Activity:
Locate every line in the records below that contains the word "nodes", and copy each one.

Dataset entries
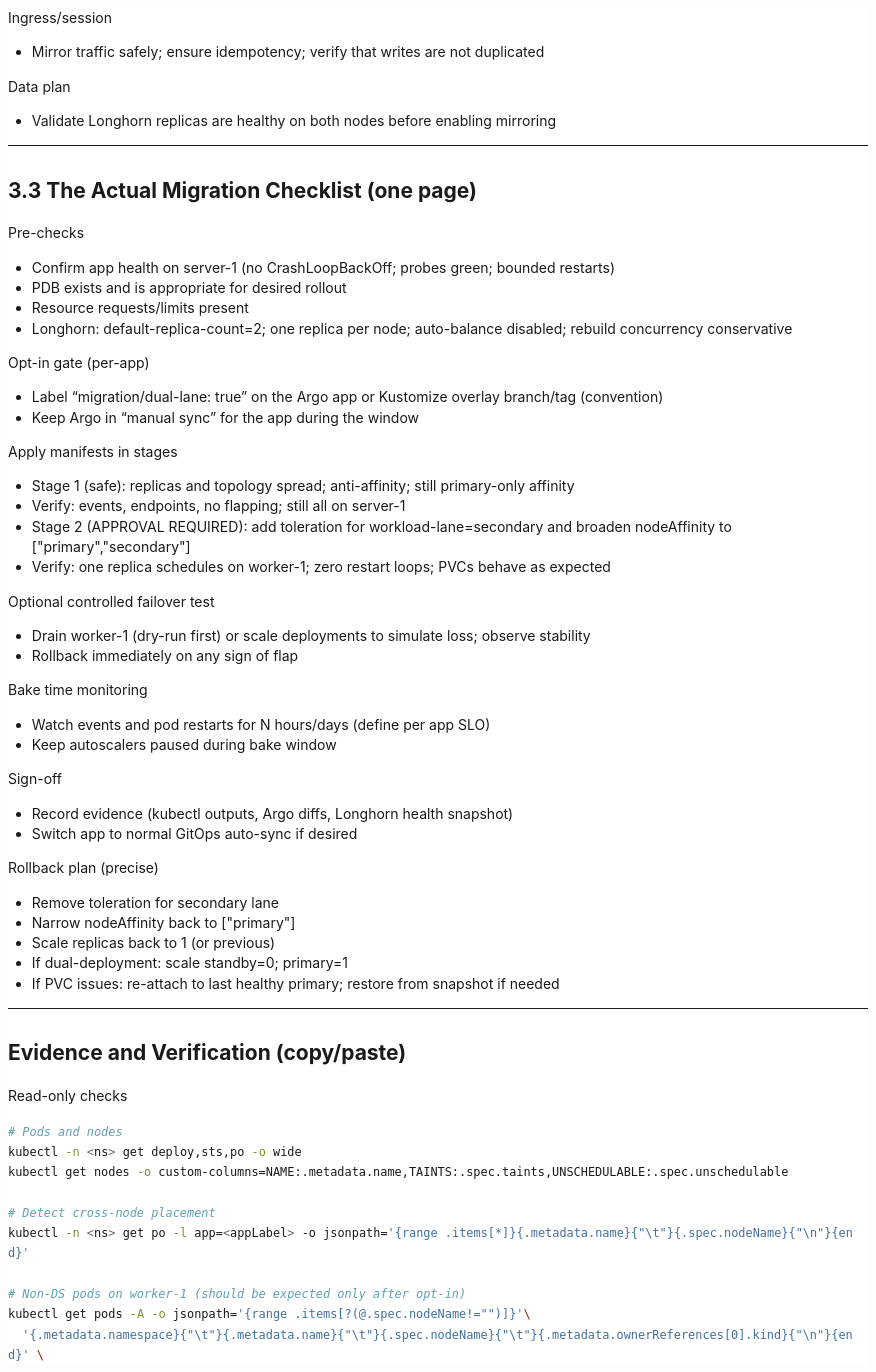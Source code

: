 
Ingress/session
- Mirror traffic safely; ensure idempotency; verify that writes are not duplicated

Data plan
- Validate Longhorn replicas are healthy on both nodes before enabling mirroring

--------------------------------------------------------------------------------

## 3.3 The Actual Migration Checklist (one page)

Pre-checks
- Confirm app health on server-1 (no CrashLoopBackOff; probes green; bounded restarts)
- PDB exists and is appropriate for desired rollout
- Resource requests/limits present
- Longhorn: default-replica-count=2; one replica per node; auto-balance disabled; rebuild concurrency conservative

Opt-in gate (per-app)
- Label “migration/dual-lane: true” on the Argo app or Kustomize overlay branch/tag (convention)
- Keep Argo in “manual sync” for the app during the window

Apply manifests in stages
- Stage 1 (safe): replicas and topology spread; anti-affinity; still primary-only affinity
- Verify: events, endpoints, no flapping; still all on server-1
- Stage 2 (APPROVAL REQUIRED): add toleration for workload-lane=secondary and broaden nodeAffinity to ["primary","secondary"]
- Verify: one replica schedules on worker-1; zero restart loops; PVCs behave as expected

Optional controlled failover test
- Drain worker-1 (dry-run first) or scale deployments to simulate loss; observe stability
- Rollback immediately on any sign of flap

Bake time monitoring
- Watch events and pod restarts for N hours/days (define per app SLO)
- Keep autoscalers paused during bake window

Sign-off
- Record evidence (kubectl outputs, Argo diffs, Longhorn health snapshot)
- Switch app to normal GitOps auto-sync if desired

Rollback plan (precise)
- Remove toleration for secondary lane
- Narrow nodeAffinity back to ["primary"]
- Scale replicas back to 1 (or previous)
- If dual-deployment: scale standby=0; primary=1
- If PVC issues: re-attach to last healthy primary; restore from snapshot if needed

--------------------------------------------------------------------------------

## Evidence and Verification (copy/paste)

Read-only checks
```bash
# Pods and nodes
kubectl -n <ns> get deploy,sts,po -o wide
kubectl get nodes -o custom-columns=NAME:.metadata.name,TAINTS:.spec.taints,UNSCHEDULABLE:.spec.unschedulable

# Detect cross-node placement
kubectl -n <ns> get po -l app=<appLabel> -o jsonpath='{range .items[*]}{.metadata.name}{"\t"}{.spec.nodeName}{"\n"}{end}'

# Non-DS pods on worker-1 (should be expected only after opt-in)
kubectl get pods -A -o jsonpath='{range .items[?(@.spec.nodeName!="")]}'\
  '{.metadata.namespace}{"\t"}{.metadata.name}{"\t"}{.spec.nodeName}{"\t"}{.metadata.ownerReferences[0].kind}{"\n"}{end}' \
```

Finished task:
- Validate Longhorn replicas are healthy on both nodes before enabling mirroring
# Pods and nodes
kubectl get nodes -o custom-columns=NAME:.metadata.name,TAINTS:.spec.taints,UNSCHEDULABLE:.spec.unschedulable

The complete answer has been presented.